Items from a data source
▽

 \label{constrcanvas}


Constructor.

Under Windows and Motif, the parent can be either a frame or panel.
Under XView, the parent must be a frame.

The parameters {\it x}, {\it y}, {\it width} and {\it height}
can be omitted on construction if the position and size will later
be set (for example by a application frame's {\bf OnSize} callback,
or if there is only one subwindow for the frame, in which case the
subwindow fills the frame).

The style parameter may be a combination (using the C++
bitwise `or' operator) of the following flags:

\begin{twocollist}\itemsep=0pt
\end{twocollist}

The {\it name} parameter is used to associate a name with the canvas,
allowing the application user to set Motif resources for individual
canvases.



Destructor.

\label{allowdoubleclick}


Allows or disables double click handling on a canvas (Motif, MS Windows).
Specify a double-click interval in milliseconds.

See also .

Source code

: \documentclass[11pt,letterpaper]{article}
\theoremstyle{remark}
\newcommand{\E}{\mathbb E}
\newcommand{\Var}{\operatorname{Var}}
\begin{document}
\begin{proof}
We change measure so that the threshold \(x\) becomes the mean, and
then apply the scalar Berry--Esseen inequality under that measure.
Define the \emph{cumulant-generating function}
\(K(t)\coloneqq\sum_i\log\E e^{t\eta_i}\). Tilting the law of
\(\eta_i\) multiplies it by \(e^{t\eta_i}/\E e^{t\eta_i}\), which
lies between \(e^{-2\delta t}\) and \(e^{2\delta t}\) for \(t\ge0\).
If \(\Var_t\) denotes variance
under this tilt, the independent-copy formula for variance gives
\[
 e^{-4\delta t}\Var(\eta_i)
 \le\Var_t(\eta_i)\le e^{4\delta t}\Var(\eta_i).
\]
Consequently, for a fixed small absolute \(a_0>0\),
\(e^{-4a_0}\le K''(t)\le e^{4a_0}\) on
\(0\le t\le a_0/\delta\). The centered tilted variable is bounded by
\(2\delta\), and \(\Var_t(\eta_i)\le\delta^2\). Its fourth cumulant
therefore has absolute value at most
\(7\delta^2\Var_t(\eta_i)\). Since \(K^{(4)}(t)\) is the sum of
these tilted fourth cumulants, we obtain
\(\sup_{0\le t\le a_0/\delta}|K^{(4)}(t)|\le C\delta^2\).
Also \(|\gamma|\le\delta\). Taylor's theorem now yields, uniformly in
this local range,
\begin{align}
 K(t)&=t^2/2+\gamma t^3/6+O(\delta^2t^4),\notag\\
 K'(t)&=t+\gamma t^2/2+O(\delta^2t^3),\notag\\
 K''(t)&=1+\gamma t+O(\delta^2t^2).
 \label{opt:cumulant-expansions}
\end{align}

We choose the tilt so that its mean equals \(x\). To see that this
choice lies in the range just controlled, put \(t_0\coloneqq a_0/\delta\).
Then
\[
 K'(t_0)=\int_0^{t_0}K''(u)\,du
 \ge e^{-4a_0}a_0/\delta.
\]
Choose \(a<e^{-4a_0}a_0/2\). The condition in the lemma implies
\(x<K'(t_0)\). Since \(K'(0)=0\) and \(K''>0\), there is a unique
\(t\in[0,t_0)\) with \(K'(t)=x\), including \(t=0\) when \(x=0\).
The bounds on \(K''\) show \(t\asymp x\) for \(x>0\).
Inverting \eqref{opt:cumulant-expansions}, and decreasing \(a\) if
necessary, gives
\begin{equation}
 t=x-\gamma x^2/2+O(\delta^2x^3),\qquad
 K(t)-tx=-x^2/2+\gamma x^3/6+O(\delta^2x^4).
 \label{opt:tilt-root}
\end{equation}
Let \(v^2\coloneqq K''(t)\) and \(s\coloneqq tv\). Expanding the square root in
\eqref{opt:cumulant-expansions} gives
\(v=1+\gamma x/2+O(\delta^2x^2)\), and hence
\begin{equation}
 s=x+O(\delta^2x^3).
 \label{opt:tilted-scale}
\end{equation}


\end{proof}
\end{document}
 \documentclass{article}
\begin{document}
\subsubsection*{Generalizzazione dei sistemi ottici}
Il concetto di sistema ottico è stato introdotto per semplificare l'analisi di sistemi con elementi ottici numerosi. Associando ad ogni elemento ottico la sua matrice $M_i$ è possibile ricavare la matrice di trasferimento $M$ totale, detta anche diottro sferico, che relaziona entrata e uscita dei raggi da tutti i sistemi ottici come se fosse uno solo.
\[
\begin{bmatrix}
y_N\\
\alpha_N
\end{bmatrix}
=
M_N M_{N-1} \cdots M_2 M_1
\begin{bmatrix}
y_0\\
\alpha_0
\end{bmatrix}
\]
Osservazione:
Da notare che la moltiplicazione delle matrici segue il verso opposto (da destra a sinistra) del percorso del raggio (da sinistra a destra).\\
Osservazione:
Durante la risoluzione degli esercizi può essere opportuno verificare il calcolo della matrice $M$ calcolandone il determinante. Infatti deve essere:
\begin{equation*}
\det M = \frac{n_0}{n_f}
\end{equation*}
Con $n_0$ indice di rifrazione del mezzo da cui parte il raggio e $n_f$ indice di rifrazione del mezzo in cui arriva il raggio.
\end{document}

△

» **Assignment**
Scan the records above for the word "parent". Copy each line that has it.

» **Response for this exercise**
Under Windows and Motif, the parent can be either a frame or panel.
Under XView, the parent must be a frame.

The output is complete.